Exercise details:
Please copy each line of the records below that includes the word "rounds".

++++ Data to process

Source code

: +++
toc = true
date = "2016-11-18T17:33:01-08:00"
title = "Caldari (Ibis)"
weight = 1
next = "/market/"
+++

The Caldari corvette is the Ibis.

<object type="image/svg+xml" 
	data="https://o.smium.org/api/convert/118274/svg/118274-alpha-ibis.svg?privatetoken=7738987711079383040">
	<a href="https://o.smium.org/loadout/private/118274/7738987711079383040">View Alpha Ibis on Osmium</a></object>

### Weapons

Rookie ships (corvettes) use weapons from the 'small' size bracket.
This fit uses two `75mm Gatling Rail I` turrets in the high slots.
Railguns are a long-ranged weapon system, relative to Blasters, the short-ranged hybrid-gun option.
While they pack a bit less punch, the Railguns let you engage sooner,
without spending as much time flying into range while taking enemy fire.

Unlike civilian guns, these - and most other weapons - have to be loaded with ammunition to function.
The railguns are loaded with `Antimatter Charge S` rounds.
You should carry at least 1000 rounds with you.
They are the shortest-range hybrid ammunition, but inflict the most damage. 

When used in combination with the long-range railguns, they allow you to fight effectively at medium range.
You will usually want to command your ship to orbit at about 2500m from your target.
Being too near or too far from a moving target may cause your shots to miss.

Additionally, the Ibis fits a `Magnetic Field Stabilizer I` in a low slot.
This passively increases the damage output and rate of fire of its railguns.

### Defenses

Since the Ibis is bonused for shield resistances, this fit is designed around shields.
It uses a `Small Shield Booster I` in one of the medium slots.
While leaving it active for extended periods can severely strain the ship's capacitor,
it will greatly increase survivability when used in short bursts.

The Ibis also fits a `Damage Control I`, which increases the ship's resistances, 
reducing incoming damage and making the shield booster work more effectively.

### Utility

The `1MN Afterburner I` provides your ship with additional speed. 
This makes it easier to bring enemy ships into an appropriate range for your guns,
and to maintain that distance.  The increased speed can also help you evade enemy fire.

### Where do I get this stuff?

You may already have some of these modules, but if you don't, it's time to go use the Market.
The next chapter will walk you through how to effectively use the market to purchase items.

++++++++

Result of this task:
The railguns are loaded with `Antimatter Charge S` rounds.
You should carry at least 1000 rounds with you.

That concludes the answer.